- Location: St Andrews, Scotland
- Host: University of St Andrews School of Management
- Field of Research: Social and Environmental Accounting
- Website: CSEAR Webpage

= Centre for Social and Environmental Accounting Research =

Research institute in Scotland, United Kingdom

Centre for Social and Environmental Accounting Research
| Location | St Andrews, Scotland |
| Host | University of St Andrews School of Management |
| Field of Research | Social and Environmental Accounting |
| Website | CSEAR Webpage |

The Centre for Social and Environmental Accounting Research (CSEAR) is a research and networking institution in the field of social accounting. It combines more than 600 active members, fellows and associates in over 30 countries.

==Purpose==
Based at the University of St Andrews in Scotland, CSEAR's primary objective is to gather and make available information about the practice and theory of social and environmental accounting and reporting.
In doing so, CSEAR's international network supports students, practitioners, scholars and educationalists in all aspects of the education, research and practice of social, environmental and sustainability accounting, reporting, auditing, finance and taxation.

==Activities==
As a network institution, CSEAR provides a database of academics and practitioners around the world who share an interest in social and environmental accounting.

For more than ten years, CSEAR has been holding the annual International Congress on Social and Environmental Accounting (also known as CSEAR Summer School).
CSEAR also regularly organises research schools and conferences in Australia, Italy, New Zealand, Spain and Portugal. The first North American Congress was held from 7–9 July 2008 at Concordia University in Montreal, Canada. A South America Congress was scheduled to be held in Brazil in 2009.

CSEAR also maintains a specialist library within the University of St Andrews Business School.

==Journal==
The Centre publishes a biannual journal, the Social and Environmental Accounting Journal (SEAJ), which is distributed free to its members. SEAJ is a 'predominantly refereed journal committed to the creation of a new academic literature in the broad field of social, environmental and sustainable development accounting, accountability, reporting and auditing'. Next to keeping its readers informed about developments in CSEAR and relevant developments in the field and in practice, SEAJ includes extensive reviews of recent books and journal articles of relevance to researchers, practitioners and students in the field.

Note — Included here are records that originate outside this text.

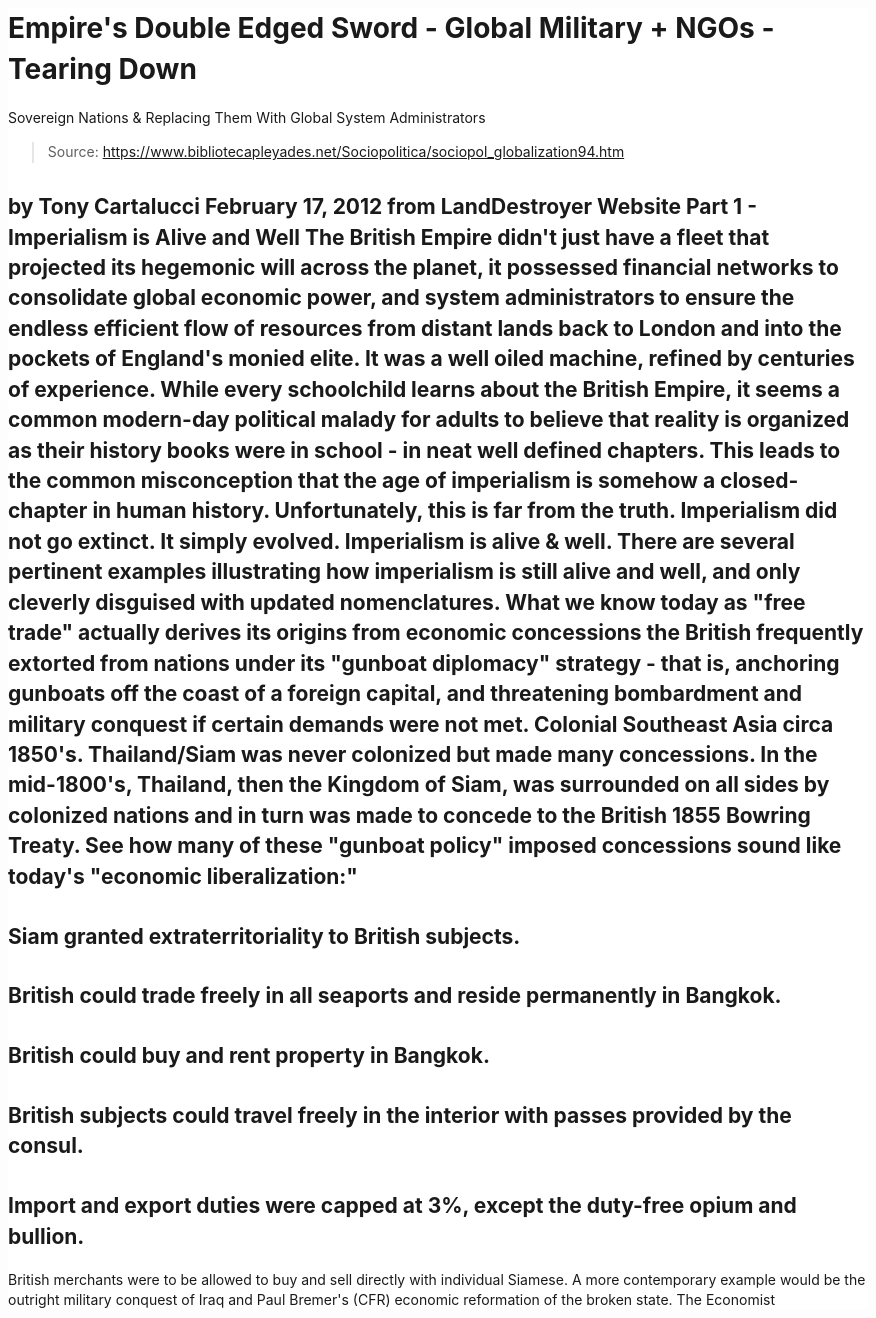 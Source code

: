 # Empire's Double Edged Sword - Global Military + NGOs - Tearing Down 
Sovereign Nations & Replacing Them With Global System Administrators

> Source: https://www.bibliotecapleyades.net/Sociopolitica/sociopol_globalization94.htm

by Tony Cartalucci
February 17, 2012
from
LandDestroyer Website
Part 1 - Imperialism
is Alive and Well
The British Empire didn't just have a fleet that projected its hegemonic
will across the planet, it possessed financial networks to consolidate
global economic power, and system administrators to ensure the endless
efficient flow of resources from distant lands back to London and into the
pockets of England's monied elite.
It was a well oiled machine, refined by
centuries of experience.
While every schoolchild learns about the British Empire, it seems a common
modern-day political malady for adults to believe that reality is organized
as their history books were in school - in neat well defined chapters. This
leads to the common misconception that the age of imperialism is somehow a
closed-chapter in human history. Unfortunately, this is far from the truth.
Imperialism did not go extinct. It simply evolved.
Imperialism is alive & well.
There are several pertinent examples illustrating how imperialism is still
alive and well, and only cleverly disguised with updated nomenclatures.
What
we know today as "free trade" actually derives its origins from economic
concessions the British frequently extorted from nations under its "gunboat
diplomacy" strategy - that is, anchoring gunboats off the coast of a foreign
capital, and threatening bombardment and military conquest if certain
demands were not met.
Colonial Southeast Asia circa 1850's.
Thailand/Siam
was never colonized but made many concessions.
In the mid-1800's, Thailand, then the Kingdom of Siam, was surrounded on all
sides by colonized nations and in turn was made to concede to
the British
1855 Bowring Treaty.
See how many of these "gunboat policy" imposed
concessions sound like today's "economic liberalization:"
-
Siam granted extraterritoriality to British subjects.
-
British could trade freely in all seaports and reside permanently in
Bangkok.
-
British could buy and rent property in Bangkok.
-
British subjects could travel freely in the interior with passes provided
by the consul.
-
Import and export duties were capped at 3%, except the duty-free opium
and bullion.
-
British merchants were to be allowed to buy and sell directly with
individual Siamese.
A more contemporary example would be the outright military conquest of Iraq
and Paul Bremer's (CFR) economic reformation of the broken state.
The
Economist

SEAJ is managed by an Executive Editorial Board which provides support to the editors and is underpinned by an International Editorial Advisory Board.

==History==
Established in 1991, CSEAR has previously been hosted by the University of Dundee (1991 - 1999) and the University of Glasgow (1999 - 2004). Since 2004 CSEAR is located in, and sponsored by, the University of St Andrews' School of Management, now part of the University of St Andrews Business School. CSEAR was established by the late Professor Robert Hugh Gray and is directed by Professor John Ferguson and Dr Shona Russell.